Quels sont les groupes qui vous excitent le plus aujourd’hui?A part les Drums, Girls de San Francisco est un trés bon groupe, encore inconnu en Europe.

C’est quoi être rock’n’roll aujourd’hui pour vous?Ca ne veut strictement rien dire, et le vocable est totalement embarrassant. Il faut presque éviter de le prononcer. C’est devenu une sorte de jingle cheap pour des marques de troisième zone en quête de validation.

Que pensez-vous d’une artiste comme Lady Gaga que vous avez d’ailleurs photographiée?Je l’aime beaucoup. Je ne la connaissais pas lorsque sa maison de disque m’a contacté pour faire la couverture de son album, mais nous avions des amis communs. Je l’ai donc photographiée à Los Angeles. Nous y sommes voisins, et nous nous y retrouvons depuis parfois.
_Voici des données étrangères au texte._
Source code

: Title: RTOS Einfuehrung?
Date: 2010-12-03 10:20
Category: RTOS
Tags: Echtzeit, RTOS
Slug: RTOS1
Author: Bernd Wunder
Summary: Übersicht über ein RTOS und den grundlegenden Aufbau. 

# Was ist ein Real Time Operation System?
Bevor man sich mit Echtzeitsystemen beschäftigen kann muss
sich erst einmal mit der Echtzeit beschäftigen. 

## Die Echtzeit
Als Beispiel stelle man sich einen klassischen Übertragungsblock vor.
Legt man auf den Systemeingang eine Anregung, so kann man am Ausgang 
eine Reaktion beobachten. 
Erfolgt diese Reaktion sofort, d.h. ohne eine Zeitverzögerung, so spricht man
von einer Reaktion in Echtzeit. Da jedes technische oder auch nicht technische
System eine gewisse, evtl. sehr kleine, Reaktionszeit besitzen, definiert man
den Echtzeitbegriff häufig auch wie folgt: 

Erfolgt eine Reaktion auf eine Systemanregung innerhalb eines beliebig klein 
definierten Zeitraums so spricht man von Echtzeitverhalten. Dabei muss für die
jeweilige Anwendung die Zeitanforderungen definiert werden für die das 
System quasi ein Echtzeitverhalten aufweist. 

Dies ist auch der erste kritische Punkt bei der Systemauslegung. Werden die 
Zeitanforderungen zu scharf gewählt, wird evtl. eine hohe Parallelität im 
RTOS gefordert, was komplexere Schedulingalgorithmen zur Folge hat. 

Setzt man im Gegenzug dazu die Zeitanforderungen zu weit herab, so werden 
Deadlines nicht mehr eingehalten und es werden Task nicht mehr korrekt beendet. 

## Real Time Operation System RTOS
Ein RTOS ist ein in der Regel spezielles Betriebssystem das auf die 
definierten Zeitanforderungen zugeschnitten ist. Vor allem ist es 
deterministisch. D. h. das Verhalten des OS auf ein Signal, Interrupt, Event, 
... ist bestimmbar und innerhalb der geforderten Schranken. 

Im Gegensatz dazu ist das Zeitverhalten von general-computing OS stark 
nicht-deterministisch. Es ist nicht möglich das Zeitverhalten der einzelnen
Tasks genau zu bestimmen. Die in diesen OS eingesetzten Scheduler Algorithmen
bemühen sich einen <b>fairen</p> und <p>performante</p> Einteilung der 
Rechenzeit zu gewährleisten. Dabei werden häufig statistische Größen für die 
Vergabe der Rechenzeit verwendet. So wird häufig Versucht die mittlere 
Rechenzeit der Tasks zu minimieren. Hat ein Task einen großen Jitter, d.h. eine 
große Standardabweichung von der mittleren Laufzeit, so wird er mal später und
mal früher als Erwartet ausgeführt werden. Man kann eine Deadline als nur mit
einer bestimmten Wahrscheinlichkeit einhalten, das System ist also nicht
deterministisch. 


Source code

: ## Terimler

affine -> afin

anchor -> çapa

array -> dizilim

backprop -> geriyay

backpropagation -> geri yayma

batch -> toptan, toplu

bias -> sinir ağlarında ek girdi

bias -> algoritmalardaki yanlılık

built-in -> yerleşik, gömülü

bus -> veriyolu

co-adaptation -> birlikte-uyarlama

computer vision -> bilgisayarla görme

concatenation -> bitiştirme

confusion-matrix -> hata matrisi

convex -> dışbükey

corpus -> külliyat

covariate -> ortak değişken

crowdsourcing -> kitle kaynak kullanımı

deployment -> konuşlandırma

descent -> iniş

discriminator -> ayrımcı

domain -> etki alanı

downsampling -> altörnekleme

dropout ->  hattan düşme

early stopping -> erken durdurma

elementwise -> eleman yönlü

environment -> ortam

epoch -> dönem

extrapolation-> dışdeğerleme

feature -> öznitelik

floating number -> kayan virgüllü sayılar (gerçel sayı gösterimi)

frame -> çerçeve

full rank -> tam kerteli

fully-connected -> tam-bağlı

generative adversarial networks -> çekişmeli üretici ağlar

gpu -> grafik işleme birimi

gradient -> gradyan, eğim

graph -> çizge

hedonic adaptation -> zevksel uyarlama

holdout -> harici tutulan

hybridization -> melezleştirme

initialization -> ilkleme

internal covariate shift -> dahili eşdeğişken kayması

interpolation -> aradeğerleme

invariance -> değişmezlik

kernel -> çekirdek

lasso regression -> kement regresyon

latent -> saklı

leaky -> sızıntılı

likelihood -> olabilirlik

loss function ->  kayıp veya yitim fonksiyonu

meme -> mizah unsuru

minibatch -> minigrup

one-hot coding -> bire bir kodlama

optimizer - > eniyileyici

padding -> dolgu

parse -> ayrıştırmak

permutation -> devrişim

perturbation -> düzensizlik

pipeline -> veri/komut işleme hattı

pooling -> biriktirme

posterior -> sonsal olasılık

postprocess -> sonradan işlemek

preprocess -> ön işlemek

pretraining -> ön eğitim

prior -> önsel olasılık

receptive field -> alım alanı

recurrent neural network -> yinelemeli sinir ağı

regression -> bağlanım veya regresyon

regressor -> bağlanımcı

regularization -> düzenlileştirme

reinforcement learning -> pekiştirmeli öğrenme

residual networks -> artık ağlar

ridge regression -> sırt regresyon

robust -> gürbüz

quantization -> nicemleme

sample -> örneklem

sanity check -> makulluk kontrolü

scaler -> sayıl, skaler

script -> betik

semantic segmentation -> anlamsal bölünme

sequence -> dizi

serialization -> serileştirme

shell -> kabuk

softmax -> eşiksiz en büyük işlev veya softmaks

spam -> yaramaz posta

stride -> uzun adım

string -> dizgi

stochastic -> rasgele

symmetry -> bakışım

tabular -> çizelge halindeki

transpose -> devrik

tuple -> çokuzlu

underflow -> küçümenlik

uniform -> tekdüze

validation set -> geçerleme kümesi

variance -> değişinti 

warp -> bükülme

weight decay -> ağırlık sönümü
Vous vivez entre Paris et Los Angeles. Difficile de trouver plus antagonique… Oui, sans doute. Enfin, j’ai toujours respiré à Los Angeles, et la Californie me plait énormement. J’y ai ma maison et mes amis. Je ne vis plus du reste à Paris.

Quels sont vos projets artistiques pour les prochains mois?
Plusieurs expositions en cours et un livre sous forme anthologique avec mon éditeur, Ringier.

Vous reverra-t-on bientôt dans la mode?Sans doute, ça semble inéluctable, et cela fait partie de moi. Je n’ai d’ailleurs techniquement jamais vraiment arrêté puisque je travaille en permanence sur des éditoriaux de mode, avec le Vogue France en particulier, mais aussi Angleterre, Japon ou Chine. C’est du reste intéressant d’interpréter à revers une mode autre que la mienne.